*** INPUT DATA ***
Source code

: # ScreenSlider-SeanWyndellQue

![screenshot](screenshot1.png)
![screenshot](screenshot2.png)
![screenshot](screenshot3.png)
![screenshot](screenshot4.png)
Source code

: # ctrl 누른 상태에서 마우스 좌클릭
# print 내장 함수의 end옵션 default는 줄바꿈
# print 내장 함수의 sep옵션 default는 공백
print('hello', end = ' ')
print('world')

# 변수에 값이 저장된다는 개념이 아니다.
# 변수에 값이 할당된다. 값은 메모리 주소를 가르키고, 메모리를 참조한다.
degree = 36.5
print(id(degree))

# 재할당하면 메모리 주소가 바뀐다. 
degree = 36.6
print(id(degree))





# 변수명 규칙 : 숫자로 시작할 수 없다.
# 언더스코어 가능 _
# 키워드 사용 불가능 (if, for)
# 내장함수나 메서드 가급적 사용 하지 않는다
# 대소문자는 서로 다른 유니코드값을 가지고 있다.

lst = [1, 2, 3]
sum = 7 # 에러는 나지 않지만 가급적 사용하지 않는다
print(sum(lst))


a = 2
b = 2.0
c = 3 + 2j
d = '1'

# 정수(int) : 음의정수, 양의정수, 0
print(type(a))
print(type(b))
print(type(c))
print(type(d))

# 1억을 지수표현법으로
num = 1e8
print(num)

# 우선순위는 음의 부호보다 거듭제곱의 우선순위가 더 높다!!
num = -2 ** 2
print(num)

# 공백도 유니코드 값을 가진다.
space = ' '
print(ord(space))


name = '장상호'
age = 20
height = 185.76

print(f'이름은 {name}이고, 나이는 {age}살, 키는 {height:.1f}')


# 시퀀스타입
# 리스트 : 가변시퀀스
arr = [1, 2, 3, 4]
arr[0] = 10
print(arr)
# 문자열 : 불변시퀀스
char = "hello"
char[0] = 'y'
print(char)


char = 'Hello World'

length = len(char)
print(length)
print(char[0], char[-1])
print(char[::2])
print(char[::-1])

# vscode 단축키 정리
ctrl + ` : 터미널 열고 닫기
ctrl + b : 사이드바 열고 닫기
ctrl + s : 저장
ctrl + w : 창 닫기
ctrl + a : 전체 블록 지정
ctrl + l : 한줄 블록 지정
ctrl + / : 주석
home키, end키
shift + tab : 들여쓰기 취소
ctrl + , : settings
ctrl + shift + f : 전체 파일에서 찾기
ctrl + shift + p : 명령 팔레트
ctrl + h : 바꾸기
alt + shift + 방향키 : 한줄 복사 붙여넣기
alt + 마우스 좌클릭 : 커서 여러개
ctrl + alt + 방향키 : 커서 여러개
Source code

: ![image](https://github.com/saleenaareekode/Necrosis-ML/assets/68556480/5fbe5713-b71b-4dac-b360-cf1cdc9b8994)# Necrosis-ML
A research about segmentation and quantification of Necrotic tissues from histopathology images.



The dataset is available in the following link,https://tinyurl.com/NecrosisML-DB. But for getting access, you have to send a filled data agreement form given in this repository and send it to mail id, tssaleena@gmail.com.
***
Using the listing, copy every line where the word "screenshot" shows up.

![screenshot](screenshot1.png)
![screenshot](screenshot2.png)
![screenshot](screenshot3.png)
![screenshot](screenshot4.png)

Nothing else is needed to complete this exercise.